The severely damaged homes in the Missouri subdivision visited by the author commonly lost either all or a large portion of their roof framing. Most of the roofs were stick-built, with no light-gauge metal connectors tying the roof framing to the top of the walls. The home shown below was under construction but completely dried-in at the time of the tornado. Throughout the subdivision, sections of roof lay scattered on the ground; most of the rafters had only a few toenails driven into the supporting wall top plates.



The homes in this subdivision were generally between 2 and 10 years old. Nearly every home in the subdivision had a two-car garage. On about half the homes with major damage, the structural failure started with the garage. In some cases, weak garage doors were destroyed by wind and flying debris, exposing the interior of the homes to wind pressure. Inadequate wall bracing on either side of the garage opening and poor attachment between roofs, walls, and foundations also made garages vulnerable to internal pressurization.
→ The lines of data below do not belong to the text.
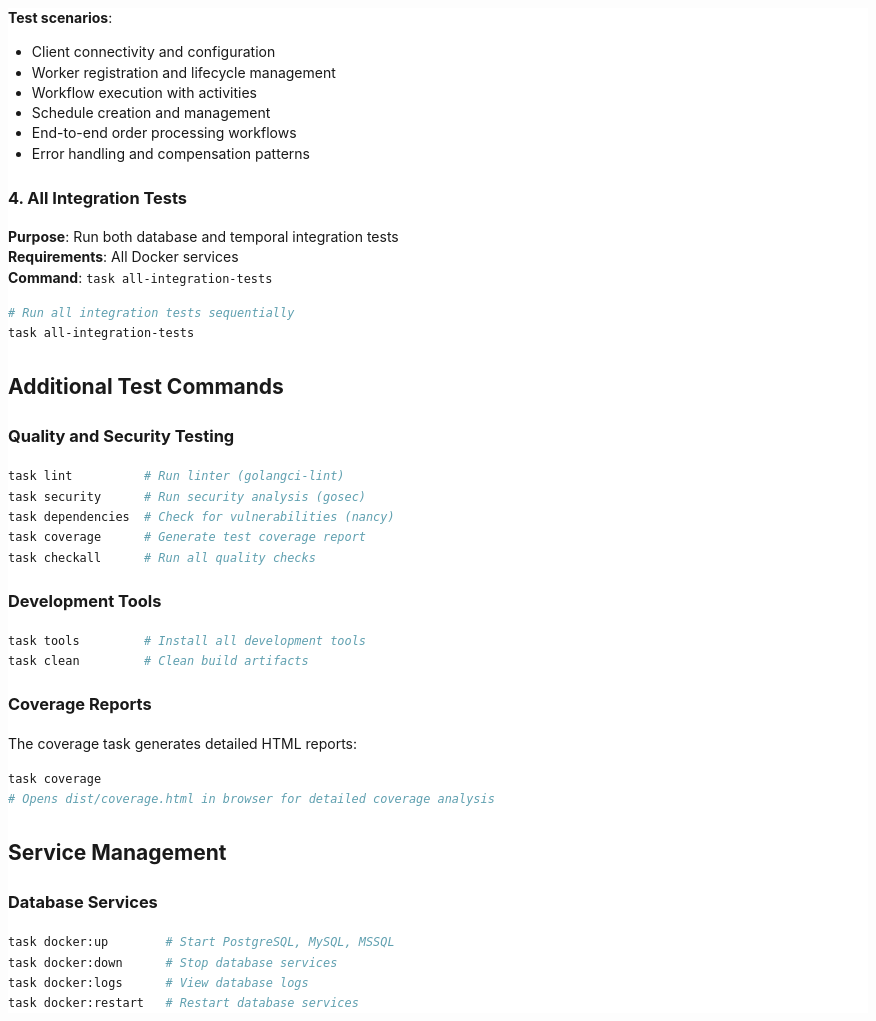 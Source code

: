 **Test scenarios**:
- Client connectivity and configuration
- Worker registration and lifecycle management
- Workflow execution with activities
- Schedule creation and management
- End-to-end order processing workflows
- Error handling and compensation patterns

### 4. All Integration Tests
**Purpose**: Run both database and temporal integration tests  
**Requirements**: All Docker services  
**Command**: `task all-integration-tests`

```bash
# Run all integration tests sequentially
task all-integration-tests
```

## Additional Test Commands

### Quality and Security Testing
```bash
task lint          # Run linter (golangci-lint)
task security      # Run security analysis (gosec)
task dependencies  # Check for vulnerabilities (nancy)
task coverage      # Generate test coverage report
task checkall      # Run all quality checks
```

### Development Tools
```bash
task tools         # Install all development tools
task clean         # Clean build artifacts
```

### Coverage Reports
The coverage task generates detailed HTML reports:
```bash
task coverage
# Opens dist/coverage.html in browser for detailed coverage analysis
```

## Service Management

### Database Services
```bash
task docker:up        # Start PostgreSQL, MySQL, MSSQL
task docker:down      # Stop database services  
task docker:logs      # View database logs
task docker:restart   # Restart database services
```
The garage walls and the entire roof are completely missing from this severely damaged home. Note the exposed garage slab and the drywall on the garage's rear wall, where a storage shelf still stands. The garage walls were poorly braced and inadequately tied to the foundation. The bottom plate of the garage sidewall is missing, leaving anchor bolts jutting up on 8-foot centers. The bolts had been installed with standard round washers, which have proved inadequate to resist strong uplift forces.



The bottom plate of this garage was still in place, with the end nails into the studs sticking up every 16 inches. The brick veneer was peeled away.



The return wall of this garage was attached with only one anchor bolt. Though flat on the ground, the sheathed return wall was relatively intact, with the OSB sheathing still attached to the corner studs. Note the metal garage door track on the wall's inside face.